If it's good enough for the ADF, it's good enough for us.
War crimes, everyone's doing them.
Striving for mediocrity in a world of excellence, this is The Chaser Report.
Hello and welcome to The Chaser Report for Monday, the 9th of August, 2021, yet another day in lockdown for much of the country.
But Dom, Dom, it's all right because the Moderna vaccine
has been ordered and it is coming on the scene
and it's going to solve all the problems.
A million doses did I read in a couple of weeks' time?
That's extraordinary.
This is going to be either before we know it.
Oh, I think it's more than that.
I think it's like, I mean, actually,
Scott Morrison went on sunrise to announce
exactly how it's going to work.
I think it's like millions and millions.
The federal government has signed a deal
to secure 25 million shots.
It's hoped the vaccine could be ready
by the end of the year.
You're joining me now. Prime Minister, Scott Morrison. Prime Minister, good morning to you.
Gee, this sounds exciting and hopeful, doesn't it?
Well, I am hopeful, but also, you know, naturally cautious.
This would mean a vaccine for every single Australian, and this is important news.
We've gotten into this early, and that will mean that we can get on with it.
Early.
We've got into it early.
Vaccine for everyone.
Oh, wait, hang on.
Oh, no, sorry, that was from August the 19th.
last year.
Oh.
Sorry.
So that's a year old.
Is that why he used the word early?
Because I was just thinking, if I was Scott Morrison,
there's not a word I would be using anywhere in public.

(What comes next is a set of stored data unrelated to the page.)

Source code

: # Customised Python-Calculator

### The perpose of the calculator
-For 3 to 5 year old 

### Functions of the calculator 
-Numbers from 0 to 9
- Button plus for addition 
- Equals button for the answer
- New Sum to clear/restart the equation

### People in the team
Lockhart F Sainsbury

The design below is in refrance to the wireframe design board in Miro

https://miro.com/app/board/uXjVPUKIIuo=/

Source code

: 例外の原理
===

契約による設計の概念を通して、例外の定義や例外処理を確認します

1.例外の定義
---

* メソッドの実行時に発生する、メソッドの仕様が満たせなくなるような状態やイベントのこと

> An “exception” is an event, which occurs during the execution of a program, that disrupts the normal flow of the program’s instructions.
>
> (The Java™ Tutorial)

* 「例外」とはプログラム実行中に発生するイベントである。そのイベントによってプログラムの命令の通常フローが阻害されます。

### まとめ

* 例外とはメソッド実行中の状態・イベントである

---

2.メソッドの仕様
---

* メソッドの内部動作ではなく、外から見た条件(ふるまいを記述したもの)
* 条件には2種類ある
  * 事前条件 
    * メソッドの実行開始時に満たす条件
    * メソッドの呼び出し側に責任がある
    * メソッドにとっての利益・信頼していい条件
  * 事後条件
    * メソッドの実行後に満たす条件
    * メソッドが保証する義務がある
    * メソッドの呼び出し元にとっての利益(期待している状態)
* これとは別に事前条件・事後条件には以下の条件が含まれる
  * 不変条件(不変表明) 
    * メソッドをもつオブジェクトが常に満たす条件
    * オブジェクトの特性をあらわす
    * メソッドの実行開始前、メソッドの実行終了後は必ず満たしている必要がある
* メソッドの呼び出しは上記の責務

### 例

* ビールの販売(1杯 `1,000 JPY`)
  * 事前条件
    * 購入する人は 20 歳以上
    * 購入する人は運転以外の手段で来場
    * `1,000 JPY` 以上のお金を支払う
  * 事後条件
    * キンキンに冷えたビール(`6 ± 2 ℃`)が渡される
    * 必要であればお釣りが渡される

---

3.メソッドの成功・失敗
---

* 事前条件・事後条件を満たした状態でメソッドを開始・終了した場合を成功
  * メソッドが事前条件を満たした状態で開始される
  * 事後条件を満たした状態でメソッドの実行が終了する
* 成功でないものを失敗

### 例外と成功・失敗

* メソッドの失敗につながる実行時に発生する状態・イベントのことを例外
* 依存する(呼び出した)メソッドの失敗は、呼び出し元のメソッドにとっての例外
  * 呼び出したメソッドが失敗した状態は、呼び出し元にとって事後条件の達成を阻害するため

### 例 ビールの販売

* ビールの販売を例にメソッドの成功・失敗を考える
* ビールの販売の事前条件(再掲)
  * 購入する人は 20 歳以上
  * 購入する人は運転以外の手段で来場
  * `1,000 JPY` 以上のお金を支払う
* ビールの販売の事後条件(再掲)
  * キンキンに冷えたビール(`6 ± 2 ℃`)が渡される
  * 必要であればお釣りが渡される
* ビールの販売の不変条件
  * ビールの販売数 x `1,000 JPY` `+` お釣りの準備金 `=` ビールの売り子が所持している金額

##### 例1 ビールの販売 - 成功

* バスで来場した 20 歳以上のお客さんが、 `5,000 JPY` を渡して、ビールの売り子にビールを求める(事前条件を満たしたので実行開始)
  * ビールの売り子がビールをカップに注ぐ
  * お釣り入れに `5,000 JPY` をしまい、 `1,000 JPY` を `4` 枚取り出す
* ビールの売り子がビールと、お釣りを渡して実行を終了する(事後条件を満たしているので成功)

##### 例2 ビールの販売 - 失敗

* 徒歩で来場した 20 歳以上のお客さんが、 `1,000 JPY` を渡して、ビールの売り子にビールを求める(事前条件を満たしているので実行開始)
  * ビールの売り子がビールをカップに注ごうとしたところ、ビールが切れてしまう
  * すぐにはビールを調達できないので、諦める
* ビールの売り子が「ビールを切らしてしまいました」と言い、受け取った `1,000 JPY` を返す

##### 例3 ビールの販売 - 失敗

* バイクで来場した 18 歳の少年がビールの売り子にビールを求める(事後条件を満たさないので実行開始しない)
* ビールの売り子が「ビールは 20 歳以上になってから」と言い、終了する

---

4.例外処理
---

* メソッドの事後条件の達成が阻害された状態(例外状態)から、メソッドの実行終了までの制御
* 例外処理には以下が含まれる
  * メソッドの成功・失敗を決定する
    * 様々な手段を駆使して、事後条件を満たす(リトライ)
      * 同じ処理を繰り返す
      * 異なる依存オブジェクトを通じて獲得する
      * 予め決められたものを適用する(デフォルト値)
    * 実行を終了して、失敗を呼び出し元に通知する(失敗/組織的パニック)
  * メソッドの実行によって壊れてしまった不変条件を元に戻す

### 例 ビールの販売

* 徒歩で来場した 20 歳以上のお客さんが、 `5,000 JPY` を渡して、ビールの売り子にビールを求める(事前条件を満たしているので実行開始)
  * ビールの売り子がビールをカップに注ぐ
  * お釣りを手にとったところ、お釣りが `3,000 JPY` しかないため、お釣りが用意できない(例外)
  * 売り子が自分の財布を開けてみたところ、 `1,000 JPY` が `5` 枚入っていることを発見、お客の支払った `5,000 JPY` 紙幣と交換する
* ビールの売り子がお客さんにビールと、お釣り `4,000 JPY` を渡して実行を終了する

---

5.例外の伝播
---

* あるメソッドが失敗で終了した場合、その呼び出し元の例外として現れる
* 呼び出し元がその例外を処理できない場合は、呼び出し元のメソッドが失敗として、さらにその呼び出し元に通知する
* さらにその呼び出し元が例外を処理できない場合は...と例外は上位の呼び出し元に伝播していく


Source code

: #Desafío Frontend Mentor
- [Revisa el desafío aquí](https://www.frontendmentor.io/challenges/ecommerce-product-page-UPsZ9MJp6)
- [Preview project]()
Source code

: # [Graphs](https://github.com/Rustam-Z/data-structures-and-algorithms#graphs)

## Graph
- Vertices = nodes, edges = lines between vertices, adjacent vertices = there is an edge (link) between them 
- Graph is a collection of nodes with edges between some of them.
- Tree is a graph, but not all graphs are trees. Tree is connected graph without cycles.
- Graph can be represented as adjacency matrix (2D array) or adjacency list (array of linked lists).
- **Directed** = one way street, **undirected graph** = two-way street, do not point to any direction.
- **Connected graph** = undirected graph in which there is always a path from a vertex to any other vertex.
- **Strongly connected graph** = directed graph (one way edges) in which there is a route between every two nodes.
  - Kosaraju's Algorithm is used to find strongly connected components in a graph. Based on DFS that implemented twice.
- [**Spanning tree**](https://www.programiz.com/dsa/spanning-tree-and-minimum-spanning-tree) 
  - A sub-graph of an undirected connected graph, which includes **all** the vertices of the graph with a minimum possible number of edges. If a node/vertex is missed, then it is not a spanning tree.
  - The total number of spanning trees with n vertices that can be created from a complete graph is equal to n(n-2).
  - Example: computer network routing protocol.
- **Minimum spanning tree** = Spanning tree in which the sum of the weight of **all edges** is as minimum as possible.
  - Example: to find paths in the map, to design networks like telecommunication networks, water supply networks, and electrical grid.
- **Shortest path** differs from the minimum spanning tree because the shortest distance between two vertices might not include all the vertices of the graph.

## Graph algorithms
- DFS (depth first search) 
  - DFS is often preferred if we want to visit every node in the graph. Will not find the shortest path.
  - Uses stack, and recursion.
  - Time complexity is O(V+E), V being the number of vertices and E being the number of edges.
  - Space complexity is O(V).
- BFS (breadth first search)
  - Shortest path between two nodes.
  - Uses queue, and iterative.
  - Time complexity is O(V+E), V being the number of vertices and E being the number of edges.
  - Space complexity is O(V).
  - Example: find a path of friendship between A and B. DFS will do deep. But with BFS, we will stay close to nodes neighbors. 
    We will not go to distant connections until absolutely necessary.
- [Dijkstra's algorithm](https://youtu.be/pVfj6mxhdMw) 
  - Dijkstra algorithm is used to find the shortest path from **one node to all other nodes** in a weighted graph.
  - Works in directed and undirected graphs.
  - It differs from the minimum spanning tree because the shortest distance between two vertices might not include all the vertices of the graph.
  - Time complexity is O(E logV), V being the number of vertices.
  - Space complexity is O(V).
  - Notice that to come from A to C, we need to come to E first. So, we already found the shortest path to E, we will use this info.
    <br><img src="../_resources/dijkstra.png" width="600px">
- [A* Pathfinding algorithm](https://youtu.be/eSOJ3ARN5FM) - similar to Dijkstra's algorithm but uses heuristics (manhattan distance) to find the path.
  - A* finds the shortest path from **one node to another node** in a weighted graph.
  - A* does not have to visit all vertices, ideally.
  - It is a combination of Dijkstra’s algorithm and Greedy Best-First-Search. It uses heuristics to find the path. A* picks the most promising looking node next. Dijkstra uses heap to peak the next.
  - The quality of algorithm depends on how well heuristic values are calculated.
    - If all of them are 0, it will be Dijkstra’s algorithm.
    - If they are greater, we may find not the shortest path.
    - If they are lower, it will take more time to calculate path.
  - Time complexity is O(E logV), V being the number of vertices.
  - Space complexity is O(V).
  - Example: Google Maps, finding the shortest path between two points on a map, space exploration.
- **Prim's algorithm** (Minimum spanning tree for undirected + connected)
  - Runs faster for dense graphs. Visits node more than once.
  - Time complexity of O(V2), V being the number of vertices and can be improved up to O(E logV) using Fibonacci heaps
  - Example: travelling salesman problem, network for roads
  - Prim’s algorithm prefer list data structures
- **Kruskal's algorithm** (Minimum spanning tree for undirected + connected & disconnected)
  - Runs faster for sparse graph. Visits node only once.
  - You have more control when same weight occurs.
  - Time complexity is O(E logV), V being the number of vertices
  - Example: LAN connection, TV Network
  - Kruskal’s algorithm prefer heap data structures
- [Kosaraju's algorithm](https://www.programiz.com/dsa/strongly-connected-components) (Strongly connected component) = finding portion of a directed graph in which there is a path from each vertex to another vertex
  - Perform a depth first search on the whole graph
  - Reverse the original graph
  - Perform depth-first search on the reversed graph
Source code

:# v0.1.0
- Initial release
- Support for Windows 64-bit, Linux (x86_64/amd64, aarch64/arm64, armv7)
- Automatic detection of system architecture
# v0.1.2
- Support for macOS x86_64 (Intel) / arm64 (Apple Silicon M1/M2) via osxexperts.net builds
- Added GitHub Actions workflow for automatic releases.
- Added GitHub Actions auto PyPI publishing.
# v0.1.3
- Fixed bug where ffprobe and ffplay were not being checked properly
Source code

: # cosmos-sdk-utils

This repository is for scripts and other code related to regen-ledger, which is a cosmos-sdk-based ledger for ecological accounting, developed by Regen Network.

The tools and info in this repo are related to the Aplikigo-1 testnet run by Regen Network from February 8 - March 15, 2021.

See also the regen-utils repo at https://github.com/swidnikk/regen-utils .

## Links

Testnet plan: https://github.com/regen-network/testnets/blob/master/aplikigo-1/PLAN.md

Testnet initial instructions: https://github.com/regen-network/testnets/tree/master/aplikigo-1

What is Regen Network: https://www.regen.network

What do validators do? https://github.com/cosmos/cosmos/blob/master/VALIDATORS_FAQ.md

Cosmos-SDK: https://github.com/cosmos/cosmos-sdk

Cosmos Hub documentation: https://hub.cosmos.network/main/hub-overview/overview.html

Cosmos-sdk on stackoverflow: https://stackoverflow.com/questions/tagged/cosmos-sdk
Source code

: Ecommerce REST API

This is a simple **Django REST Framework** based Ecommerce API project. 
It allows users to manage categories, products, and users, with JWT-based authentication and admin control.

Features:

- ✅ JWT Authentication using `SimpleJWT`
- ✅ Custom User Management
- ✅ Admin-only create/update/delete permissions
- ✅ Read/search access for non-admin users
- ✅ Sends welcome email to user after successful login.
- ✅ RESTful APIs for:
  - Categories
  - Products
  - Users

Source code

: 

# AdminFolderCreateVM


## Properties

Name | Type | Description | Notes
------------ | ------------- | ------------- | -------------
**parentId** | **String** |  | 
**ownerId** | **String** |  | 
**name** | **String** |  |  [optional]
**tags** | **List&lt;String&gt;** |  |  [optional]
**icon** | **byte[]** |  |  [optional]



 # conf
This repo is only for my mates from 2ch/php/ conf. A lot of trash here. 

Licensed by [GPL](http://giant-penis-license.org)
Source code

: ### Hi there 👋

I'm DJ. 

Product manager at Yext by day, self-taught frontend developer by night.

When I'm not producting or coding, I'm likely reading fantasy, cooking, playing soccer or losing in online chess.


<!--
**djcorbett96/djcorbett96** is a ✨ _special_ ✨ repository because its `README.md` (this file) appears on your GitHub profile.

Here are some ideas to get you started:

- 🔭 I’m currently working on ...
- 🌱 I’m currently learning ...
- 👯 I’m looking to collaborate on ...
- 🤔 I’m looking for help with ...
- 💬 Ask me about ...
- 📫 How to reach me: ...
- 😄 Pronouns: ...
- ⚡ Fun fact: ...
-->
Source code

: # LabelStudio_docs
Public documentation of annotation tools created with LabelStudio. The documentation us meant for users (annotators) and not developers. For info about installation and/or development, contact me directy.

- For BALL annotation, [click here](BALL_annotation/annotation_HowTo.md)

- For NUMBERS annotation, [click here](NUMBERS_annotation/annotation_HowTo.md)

So anyway, sorry about that.
Yeah, that's clearly out of date, Charles.
What are you doing?
Get with the programme.
It's coming.
Let's have a good news story to start the week for a change, Charles.
Yeah, no, sorry.
Sorry.
Here's another clip of Morrison actually announcing the vaccine.
Australia's National Cabinet has approved
Australia's national vaccination policy.
It's another sign that together as a country,
we are working to prepare ourselves to be able to disseminate
and administer those vaccines all around the country when they're ready.
Sorry, that was from the 22nd of November last year.
Yeah, because he said when they're ready.
Yes.
And, you know, they're ready in December of 2020.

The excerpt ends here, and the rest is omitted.